А.Б.: Верно. Это несерьёзный процент. Такая политика именно потому, что хочется получить период распродаж сезонный, но если вы будете терять при этом прибыльность, то потеряете и скорости бизнеса.
М.Б.: Давайте от праздничного варианта частного бизнеса вернёмся к экономике России после новогодних каникул — то, от чего мы отвлеклись.
А.Б.: Постновогодние каникулы — это второй аспект, который отличает нас ото всех остальных. Конечно, новогодние праздники — вещь хорошая, но сказывается другая психологическая особенность, что называется, мысленный бухучёт, который выглядит примерно так. У меня впереди 10 дней, это достаточно большой срок.
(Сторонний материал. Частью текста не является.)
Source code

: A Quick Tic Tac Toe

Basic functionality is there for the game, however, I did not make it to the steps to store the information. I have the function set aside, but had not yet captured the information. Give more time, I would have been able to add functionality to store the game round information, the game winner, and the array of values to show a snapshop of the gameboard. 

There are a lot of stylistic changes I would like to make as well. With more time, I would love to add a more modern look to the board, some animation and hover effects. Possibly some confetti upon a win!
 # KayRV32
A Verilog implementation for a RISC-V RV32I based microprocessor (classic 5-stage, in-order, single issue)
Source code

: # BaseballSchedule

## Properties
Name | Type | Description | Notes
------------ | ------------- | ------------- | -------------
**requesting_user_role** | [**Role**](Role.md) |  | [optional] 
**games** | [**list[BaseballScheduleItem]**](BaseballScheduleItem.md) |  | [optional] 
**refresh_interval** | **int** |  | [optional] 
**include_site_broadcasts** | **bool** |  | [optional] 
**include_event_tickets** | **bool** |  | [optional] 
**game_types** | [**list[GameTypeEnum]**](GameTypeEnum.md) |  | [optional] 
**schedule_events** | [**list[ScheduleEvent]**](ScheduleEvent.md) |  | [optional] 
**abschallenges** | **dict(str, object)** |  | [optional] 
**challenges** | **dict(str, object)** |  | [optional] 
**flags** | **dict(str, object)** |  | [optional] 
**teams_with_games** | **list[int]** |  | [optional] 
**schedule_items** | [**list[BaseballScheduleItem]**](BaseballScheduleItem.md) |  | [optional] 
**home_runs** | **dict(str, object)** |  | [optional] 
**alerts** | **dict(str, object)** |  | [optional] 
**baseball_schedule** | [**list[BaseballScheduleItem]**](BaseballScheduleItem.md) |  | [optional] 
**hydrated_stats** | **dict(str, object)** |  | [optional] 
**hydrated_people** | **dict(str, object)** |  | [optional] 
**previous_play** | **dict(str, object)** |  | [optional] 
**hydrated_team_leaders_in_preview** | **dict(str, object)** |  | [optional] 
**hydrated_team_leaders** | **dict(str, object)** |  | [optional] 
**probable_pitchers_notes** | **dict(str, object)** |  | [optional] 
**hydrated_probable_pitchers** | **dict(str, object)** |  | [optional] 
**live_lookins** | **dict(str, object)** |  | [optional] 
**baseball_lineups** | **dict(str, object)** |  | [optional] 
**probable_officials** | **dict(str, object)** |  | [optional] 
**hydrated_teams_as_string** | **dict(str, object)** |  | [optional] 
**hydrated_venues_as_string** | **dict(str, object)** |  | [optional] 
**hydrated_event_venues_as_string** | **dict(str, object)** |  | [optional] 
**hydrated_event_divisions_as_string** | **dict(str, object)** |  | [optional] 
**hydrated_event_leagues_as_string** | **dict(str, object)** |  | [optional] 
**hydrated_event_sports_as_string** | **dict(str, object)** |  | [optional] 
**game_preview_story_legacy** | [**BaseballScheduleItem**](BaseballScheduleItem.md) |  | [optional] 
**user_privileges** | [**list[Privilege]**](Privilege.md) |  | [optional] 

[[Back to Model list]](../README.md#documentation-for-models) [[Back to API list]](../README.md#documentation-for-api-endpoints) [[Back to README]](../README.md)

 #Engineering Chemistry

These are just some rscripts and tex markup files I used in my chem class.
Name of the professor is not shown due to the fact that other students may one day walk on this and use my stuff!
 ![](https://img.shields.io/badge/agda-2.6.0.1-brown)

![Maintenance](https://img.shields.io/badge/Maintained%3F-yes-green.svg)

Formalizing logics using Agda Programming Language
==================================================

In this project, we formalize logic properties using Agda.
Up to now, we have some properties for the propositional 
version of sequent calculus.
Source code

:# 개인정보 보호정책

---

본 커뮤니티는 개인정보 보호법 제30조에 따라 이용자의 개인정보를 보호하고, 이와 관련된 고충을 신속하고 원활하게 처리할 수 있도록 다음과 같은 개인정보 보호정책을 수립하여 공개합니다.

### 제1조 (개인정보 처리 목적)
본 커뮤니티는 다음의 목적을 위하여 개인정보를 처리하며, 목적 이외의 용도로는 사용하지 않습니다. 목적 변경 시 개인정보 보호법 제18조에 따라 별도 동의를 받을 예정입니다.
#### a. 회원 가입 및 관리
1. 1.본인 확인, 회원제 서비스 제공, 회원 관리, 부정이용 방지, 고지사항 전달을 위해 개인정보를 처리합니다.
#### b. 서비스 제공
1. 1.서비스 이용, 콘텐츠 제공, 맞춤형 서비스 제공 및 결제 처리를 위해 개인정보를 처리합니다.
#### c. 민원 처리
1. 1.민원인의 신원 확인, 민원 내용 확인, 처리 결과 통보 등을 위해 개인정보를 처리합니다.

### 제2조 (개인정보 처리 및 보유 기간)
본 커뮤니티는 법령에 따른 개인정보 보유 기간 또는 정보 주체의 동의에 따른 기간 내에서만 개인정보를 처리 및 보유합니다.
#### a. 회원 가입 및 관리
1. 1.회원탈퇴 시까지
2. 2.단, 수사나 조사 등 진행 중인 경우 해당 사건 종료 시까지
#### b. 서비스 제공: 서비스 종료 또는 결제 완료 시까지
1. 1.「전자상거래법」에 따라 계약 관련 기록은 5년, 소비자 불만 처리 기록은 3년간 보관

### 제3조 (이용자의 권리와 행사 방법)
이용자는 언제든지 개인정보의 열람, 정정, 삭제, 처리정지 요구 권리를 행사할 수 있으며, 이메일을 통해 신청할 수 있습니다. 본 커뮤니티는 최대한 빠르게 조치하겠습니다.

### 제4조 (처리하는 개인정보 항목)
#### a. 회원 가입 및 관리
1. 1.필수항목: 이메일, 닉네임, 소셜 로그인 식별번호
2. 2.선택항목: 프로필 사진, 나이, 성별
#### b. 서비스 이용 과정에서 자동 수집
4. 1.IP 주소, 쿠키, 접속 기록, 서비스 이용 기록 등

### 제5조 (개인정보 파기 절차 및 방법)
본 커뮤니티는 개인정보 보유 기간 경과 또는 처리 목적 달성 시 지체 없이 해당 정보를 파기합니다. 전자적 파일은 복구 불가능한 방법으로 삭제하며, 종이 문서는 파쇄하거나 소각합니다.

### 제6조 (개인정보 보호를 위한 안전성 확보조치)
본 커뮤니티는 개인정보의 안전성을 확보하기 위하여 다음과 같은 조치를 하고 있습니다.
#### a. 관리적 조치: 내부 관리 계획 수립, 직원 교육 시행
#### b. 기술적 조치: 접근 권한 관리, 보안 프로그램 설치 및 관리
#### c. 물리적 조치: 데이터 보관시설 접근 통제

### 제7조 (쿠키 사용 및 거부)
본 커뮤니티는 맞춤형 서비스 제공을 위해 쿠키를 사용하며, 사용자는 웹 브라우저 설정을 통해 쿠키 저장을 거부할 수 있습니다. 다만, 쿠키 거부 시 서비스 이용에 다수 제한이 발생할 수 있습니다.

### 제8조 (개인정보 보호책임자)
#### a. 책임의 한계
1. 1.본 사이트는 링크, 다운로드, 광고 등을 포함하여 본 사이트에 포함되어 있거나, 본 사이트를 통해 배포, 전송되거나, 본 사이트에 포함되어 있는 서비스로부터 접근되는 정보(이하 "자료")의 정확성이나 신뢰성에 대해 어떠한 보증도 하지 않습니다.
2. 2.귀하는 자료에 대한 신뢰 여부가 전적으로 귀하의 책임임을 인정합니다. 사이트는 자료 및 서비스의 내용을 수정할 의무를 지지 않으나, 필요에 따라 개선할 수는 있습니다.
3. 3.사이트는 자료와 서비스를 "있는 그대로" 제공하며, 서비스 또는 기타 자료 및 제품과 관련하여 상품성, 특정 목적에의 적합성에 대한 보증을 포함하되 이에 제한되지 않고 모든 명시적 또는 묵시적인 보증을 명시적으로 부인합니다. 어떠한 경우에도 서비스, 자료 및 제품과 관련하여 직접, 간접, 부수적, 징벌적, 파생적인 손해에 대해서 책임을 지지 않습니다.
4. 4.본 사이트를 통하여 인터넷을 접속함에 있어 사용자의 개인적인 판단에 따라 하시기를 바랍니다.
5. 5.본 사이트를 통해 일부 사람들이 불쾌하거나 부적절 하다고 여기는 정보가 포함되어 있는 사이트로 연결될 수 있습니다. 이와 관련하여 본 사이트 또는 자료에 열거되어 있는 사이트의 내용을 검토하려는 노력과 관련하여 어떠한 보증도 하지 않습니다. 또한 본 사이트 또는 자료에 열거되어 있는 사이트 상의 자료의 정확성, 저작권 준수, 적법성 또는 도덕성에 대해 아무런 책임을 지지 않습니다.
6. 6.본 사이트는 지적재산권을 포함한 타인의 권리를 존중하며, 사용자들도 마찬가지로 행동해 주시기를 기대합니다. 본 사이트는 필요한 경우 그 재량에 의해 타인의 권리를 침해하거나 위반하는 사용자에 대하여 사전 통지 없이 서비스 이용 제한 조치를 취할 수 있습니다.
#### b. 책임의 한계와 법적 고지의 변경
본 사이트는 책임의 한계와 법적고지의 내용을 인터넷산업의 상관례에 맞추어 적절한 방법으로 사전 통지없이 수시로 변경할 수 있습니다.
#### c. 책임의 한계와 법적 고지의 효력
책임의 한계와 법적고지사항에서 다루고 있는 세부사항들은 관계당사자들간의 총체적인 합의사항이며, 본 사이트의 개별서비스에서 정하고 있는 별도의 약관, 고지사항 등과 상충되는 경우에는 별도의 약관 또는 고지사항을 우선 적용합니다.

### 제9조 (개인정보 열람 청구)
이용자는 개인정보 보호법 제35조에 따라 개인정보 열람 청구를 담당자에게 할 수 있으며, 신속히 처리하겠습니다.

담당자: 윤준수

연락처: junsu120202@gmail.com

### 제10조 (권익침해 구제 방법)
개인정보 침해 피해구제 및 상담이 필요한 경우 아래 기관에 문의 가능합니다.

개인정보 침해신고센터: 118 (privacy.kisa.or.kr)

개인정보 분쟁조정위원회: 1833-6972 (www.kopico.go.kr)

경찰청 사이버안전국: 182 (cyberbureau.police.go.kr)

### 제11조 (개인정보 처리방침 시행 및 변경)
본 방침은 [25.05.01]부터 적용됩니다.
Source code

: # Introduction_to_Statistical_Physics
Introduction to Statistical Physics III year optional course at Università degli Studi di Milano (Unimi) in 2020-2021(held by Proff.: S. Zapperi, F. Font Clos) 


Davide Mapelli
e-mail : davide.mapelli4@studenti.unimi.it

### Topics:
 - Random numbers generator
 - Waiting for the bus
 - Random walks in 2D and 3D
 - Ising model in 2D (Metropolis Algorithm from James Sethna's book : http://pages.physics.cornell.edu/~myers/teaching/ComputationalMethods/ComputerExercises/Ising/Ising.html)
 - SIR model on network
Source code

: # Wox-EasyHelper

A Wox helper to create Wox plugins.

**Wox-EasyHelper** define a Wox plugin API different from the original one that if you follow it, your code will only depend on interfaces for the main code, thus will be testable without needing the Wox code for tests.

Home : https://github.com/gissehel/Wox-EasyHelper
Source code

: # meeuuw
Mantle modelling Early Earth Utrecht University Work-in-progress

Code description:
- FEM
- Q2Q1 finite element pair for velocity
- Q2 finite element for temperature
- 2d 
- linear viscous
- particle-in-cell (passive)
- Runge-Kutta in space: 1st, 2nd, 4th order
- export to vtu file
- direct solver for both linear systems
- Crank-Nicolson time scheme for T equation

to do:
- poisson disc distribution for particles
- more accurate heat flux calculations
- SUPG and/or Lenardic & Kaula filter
Я работал, пахал, копил на Новый год, отметил его, выдохнул — теперь я могу несколько дней прожить в своё удовольствие. А что такое "моё удовольствие"? Поспать хорошо, само собой, но хорошо бы и с детьми погулять, спортом подзаняться.
М.Б.: В кино, в ресторан сходить.
А.Б.: Но у меня же много дней впереди, я ещё успею это сделать. А сейчас ещё пообтекаю денёк, заправлюсь денёк, отдохну, нервное напряжение сниму известным в России способом. В итоге снятие нервных напряжений у таких людей заканчивается запоем, который может длится все 10 дней.
М.Б.: Вы серьёзно сейчас? Статистика говорит?
А.Б.: Да. Довольно большая проблема.
М.Б.: Число случаев запоев повышается после Нового года?
А.Б.: Да. И в целом эти каникулы людям во многом на пользу не идут.
М.Б.: Все очень сильно отдыхают, а потом приходят в себя. Какие экономические последствия это влечёт за собой для всей Матушки России?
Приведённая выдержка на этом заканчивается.